Tim Kaine, John Negroponte, and the Priest Who Was Thrown From a Helicopter
Tim Kaine, John Negroponte, and the Priest Who Was Thrown From a Helicopter
Jeremy Scahill
Oct. 4 2016, 7:20 p.m.
A story published this week by the Daily Beast about the nine months Democratic vice presidential candidate Tim Kaine spent working as a volunteer in a Jesuit community in Honduras in 1980 and 1981 has been making the conservative rounds. The Beasts tabloid headline is a cheap exercise in red-baiting: Tim Kaines Time with a Marxist Priest.
That priest, Fr.
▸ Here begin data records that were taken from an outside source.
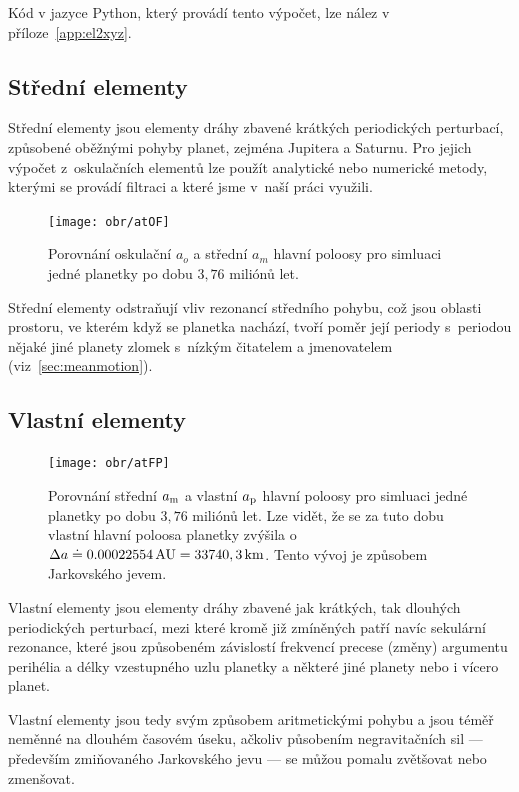 \documentclass[A4paper, 12pt, oneside]{book}%
\begin{document}
Kód v jazyce Python, který provádí tento výpočet, lze nález v příloze~\ref{app:el2xyz}.

\subsection{Střední elementy}
Střední elementy jsou elementy dráhy zbavené krátkých periodických perturbací, způsobené oběžnými pohyby planet, zejména Jupitera a Saturnu. Pro jejich výpočet z~oskulačních elementů lze použít analytické nebo numerické metody, kterými se provádí filtraci a které jsme v~naší práci využili. 

\begin{figure}
	\centering
	\texttt{[image: obr/atOF]}
	\caption{Porovnání oskulační $a_o$ a střední $a_m$ hlavní poloosy  pro simluaci jedné planetky po dobu $3,76$ miliónů let.}
	\label{atOF}
\end{figure}

Střední elementy odstraňují vliv rezonancí středního pohybu, což jsou oblasti prostoru, ve kterém když se planetka nachází, tvoří poměr její periody s~periodou nějaké jiné planety zlomek s~nízkým čitatelem a jmenovatelem (viz~\ref{sec:meanmotion}). 

\cite{quinn91}
\subsection{Vlastní elementy}

\begin{figure}[!htb]
	\centering
	\texttt{[image: obr/atFP]}
	\caption{Porovnání střední $a_{\rm m}$ a vlastní $a_{\rm p}$ hlavní poloosy pro simluaci jedné planetky po dobu $3,76$ miliónů let. Lze vidět, že se za tuto dobu vlastní hlavní poloosa planetky zvýšila o~$\Delta a\doteq0.00022554\,{\rm AU}=33740,3\, {\rm km}$. Tento vývoj je způsobem Jarkovského jevem.}
	\label{atFP}
\end{figure}

Vlastní elementy jsou elementy dráhy zbavené jak krátkých, tak dlouhých periodických perturbací, mezi které kromě již zmíněných patří navíc sekulární rezonance, které jsou způsobeném závislostí frekvencí precese (změny) argumentu perihélia a délky vzestupného uzlu planetky a některé jiné planety nebo i vícero planet.

Vlastní elementy jsou tedy svým způsobem aritmetickými  pohybu a jsou téměř neměnné na dlouhém časovém úseku, ačkoliv působením negravitačních sil --- především zmiňovaného Jarkovského jevu --- se můžou pomalu zvětšovat nebo zmenšovat. 
\end{document}
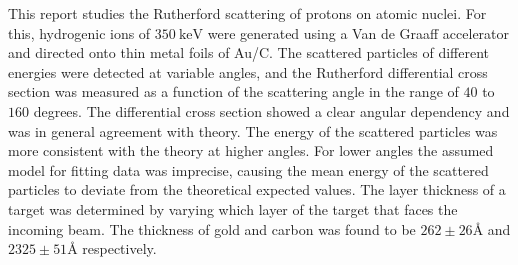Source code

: This report studies the Rutherford scattering of protons on atomic
nuclei. For this, hydrogenic ions of $\SI{350}{\kilo\electronvolt}$ were
generated using
a Van de Graaff accelerator and directed onto thin metal foils of Au/C. The
scattered particles of different energies were detected at variable angles,
and the Rutherford differential cross section was measured as a function of
the scattering angle in the range of $40$ to $160$ degrees.
The differential cross section showed a clear angular dependency and was in
general agreement with theory. The energy of the scattered particles was more
consistent with the theory at higher angles. For lower angles the assumed model
for fitting data was
imprecise, causing the mean energy of the scattered particles to deviate from
the theoretical expected values.
The layer thickness of a target was determined by varying which layer of the
target that faces the incoming beam. The thickness of gold and carbon was found
to be $262\pm26\si{\angstrom}$ and $2325\pm51\si{\angstrom}$ respectively.



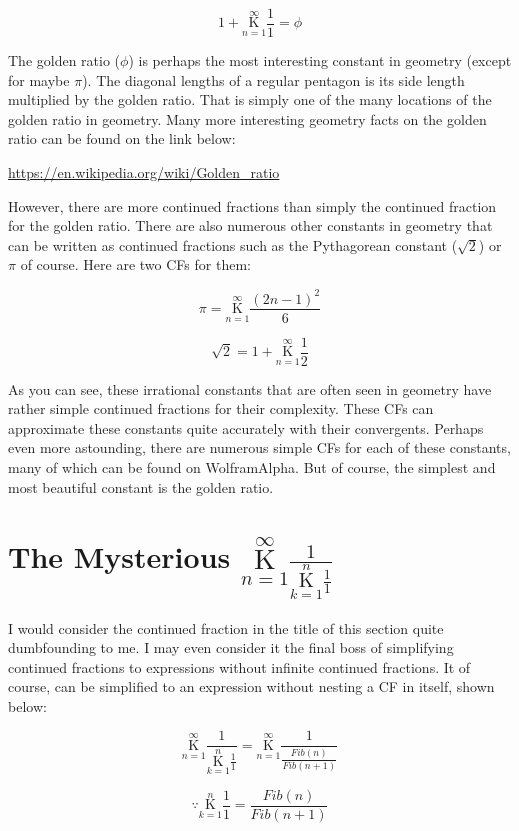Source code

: \documentclass{article}
\begin{document}
$$1+\underset{n=1}{\overset{\infty}{\mathrm K}} \frac{1}{1} = \phi$$

The golden ratio ($\phi$) is perhaps the most interesting constant in geometry (except for maybe $\pi$). The diagonal lengths of a regular pentagon is its side length multiplied by the golden ratio. That is simply one of the many locations of the golden ratio in geometry. Many more interesting geometry facts on the golden ratio can be found on the link below:

$${}$$
\url{https://en.wikipedia.org/wiki/Golden_ratio}
$${}$$

However, there are more continued fractions than simply the continued fraction for the golden ratio. There are also numerous other constants in geometry that can be written as continued fractions such as the Pythagorean constant ($\sqrt{2}$) or $\pi$ of course. Here are two CFs for them:

$$ \pi = \underset{n=1}{\overset{\infty}{ \mathrm K}} \frac{(2n-1)^2}{6} $$

$$\sqrt{2}=1+\underset{n=1}{\overset{\infty}{ \mathrm K}} \frac{1}{2}$$

As you can see, these irrational constants that are often seen in geometry have rather simple continued fractions for their complexity. These CFs can approximate these constants quite accurately with their convergents. Perhaps even more astounding, there are numerous simple CFs for each of these constants, many of which can be found on WolframAlpha. But of course, the simplest and most beautiful constant is the golden ratio.

\section{The Mysterious $\underset{n=1}{\overset{\infty}{ \mathrm K}} \frac{1}{ \underset{k=1}{\overset{n}{ \mathrm K}} \frac{1}{1} } $}

I would consider the continued fraction in the title of this section quite dumbfounding to me. I may even consider it the final boss of simplifying continued fractions to expressions without infinite continued fractions. It of course, can be simplified to an expression without nesting a CF in itself, shown below:

$$\underset{n=1}{\overset{\infty}{ \mathrm K}} \frac{1}{ \underset{k=1}{\overset{n}{ \mathrm K}} \frac{1}{1} } = \underset{n=1}{\overset{\infty}{ \mathrm K}} \frac{1}{ \frac{Fib(n)}{Fib(n+1)} }$$

$$\because \underset{k=1}{\overset{n}{ \mathrm K}} \frac{1}{1} = \frac{Fib(n)}{Fib(n+1)}$$
\end{document}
James Carney, was indeed a revolutionary and, as a practitioner of liberation theology in Latin America during a period marked by populist movements fighting against death squads and murderous regimes backed by the U.S., an avid student of Marxist theory.
After years spent among the poor and oppressed in Latin America, Carney renounced his U.S. citizenship and joined the armed guerrilla struggle against U.S.-backed death squads and governments. He also left the Jesuits because, he explained, the order would not condone his involvement in an armed struggle. Whatever one thinks of that decision, Carney sacrificed his privilege and status to join the people he was ministering to as a priest. In the eyes of the Reagan administration, that made him a terrorist. In the eyes of the peasants and revolutionaries Carney joined in struggle, he was a hero. (For a look at the roots of Jesuits joining indigenous struggle in Latin America, check out the film The Mission.)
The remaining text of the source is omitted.